One thing that I’ve doing without even thinking about it recently is reading older manga. It started with me reading parts one through three of JoJo’s Bizarre Adventure and the next thing I know, I’ve finished Dr. Slump, started reading Dragon Ball, and even started reading Astro Boy when a few volumes of the manga went on sale a while ago. I’ve been reading these on top of One Piece, so I’ve been taking my time through them. I just like the fact that I have access to some manga that I can continually read and enjoy. I’m so glad that Dr. Slump was there, because otherwise I would have never gotten around to it. I’ve always been curious about it because of the Arale cameos on Dragon Ball. If only Shonen Jump would release other older manga like Fist of the North Star or Saint Seiya or something to their SJ+ service. That would be the best thing ever.
Encase you are wondering or didn’t know about it, Dr. Slump is a manga (and an anime series) that pushed Akira Toriyama to fame first. Before Dragon Ball even existed, he wrote a weekly comedy manga series. It centered on the daily adventures of robot girl Arale created by the inventor Dr. Senbei Norimaki in a far away place called Penguin Village. At first, the comedy adventures were simple and involved hiding what the completely super powered Arale was in a normal school environment. Then it moved with different characters and story arcs trying to rule the world or just win a race. All of that happened through the meta sort of comedy where villains have read the manga or different people from society were given a spot light in ways they didn’t expect. There is also a lot of meta humor in the manga to the point where even the author himself is a character or you can go back in time to previous chapters. It’s just a lot of fun to read.
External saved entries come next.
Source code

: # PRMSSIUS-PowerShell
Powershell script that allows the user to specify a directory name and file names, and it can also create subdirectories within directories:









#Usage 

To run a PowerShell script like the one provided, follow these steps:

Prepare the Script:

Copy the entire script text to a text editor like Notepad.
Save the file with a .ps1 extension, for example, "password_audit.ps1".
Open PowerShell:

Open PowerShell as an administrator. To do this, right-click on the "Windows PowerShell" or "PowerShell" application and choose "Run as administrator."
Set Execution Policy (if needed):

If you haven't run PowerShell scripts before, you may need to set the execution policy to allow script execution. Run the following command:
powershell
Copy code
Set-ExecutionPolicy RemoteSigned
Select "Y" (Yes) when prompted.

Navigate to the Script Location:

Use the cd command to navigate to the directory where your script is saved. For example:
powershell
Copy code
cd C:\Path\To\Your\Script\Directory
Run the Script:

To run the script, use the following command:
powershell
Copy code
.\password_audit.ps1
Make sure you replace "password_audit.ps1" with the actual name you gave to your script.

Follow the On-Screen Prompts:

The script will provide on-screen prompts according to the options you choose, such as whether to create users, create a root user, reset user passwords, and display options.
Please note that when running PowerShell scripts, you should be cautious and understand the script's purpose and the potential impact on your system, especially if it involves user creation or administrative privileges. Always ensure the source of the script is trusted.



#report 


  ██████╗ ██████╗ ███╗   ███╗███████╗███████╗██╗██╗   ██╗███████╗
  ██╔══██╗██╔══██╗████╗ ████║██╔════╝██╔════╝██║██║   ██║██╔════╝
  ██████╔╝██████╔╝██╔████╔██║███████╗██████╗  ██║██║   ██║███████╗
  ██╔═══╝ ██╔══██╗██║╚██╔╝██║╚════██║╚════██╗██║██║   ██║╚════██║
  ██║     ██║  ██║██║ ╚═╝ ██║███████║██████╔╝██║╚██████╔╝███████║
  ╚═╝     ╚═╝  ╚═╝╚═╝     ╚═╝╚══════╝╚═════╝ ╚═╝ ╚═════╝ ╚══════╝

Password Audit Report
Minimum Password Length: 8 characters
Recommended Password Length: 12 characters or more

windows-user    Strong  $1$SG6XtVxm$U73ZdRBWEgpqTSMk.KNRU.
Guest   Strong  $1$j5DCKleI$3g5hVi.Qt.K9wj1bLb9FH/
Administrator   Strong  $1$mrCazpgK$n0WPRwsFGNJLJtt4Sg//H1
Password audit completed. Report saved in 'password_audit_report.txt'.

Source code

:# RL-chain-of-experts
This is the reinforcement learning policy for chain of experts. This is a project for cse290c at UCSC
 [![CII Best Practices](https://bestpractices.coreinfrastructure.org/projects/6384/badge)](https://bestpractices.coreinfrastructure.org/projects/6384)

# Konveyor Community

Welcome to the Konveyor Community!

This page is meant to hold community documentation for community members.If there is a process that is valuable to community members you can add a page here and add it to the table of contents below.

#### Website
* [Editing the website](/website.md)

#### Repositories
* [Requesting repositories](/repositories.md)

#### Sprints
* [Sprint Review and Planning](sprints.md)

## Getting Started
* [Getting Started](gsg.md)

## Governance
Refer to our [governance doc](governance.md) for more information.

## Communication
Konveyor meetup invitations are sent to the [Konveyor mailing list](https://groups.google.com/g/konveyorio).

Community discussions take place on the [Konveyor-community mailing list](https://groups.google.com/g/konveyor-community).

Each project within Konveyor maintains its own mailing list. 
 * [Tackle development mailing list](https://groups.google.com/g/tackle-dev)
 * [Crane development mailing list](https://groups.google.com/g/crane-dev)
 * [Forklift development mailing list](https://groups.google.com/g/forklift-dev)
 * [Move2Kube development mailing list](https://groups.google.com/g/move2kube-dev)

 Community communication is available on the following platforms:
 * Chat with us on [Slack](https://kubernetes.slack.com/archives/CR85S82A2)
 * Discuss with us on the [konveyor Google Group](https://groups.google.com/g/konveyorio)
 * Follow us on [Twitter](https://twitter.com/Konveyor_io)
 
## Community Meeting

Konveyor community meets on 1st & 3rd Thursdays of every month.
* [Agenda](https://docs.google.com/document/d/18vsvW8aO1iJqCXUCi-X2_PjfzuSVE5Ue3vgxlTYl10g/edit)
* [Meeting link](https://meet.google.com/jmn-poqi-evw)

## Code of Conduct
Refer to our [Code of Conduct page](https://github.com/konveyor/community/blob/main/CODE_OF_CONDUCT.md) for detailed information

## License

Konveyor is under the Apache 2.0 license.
The meta element with Akira Toriyama is what I am here to explore with this post. It’s really easy to write a post that says “Dr. Slump is good” and talk more about the jokes and story lines to the point where I ruin them. I don’t want to do that. If you’ve watched any filler episode of DBZ anywhere, you know what Toriyama’s humor is like and how good it is. Well, besides that pervy element that won’t leave shonen jump now. Looking at you, Master Roshi and Senbei Norimaki. But no, as the chapters went on and on, I feel like Akira Toriyama became another reason why I read Doctor Slump. Not just the author that appeared on the page and blatantly told the person reading it that he was running out of ideas in the form of a joke. I was beginning to understand the early 1980’s Akira Toriyama by this aspect and the fact that his after chapter pages shared more and more of himself. A parasocial relationship.
If you don’t know what a parasocial relationship is, it’s a relationship that is heavily one sided. One person, a vlogger/blogger/youtuber/whatever, puts all their energy and work into revealing some aspects of their lives to an audience in an open forum like situation. The other party takes in the content by reading/watching/stalking/whatever while the first person doesn’t know anything about them. This might not have been as common in the 1980’s, but parasocial relationships are everywhere in this age of the internet. I know that I am apart of many of them myself. There are youtube channels and podcasts that I follow because of the personality and the knowledge of the people behind them. Yet, they know nothing about me. I suppose blogging can go into this too because maybe I formed this relationship with some of you even if my audience is vastly smaller? Whole magnitudes smaller. So while these are common now, please don’t be creepy or forget they don’t know you. Be normal humans, ok?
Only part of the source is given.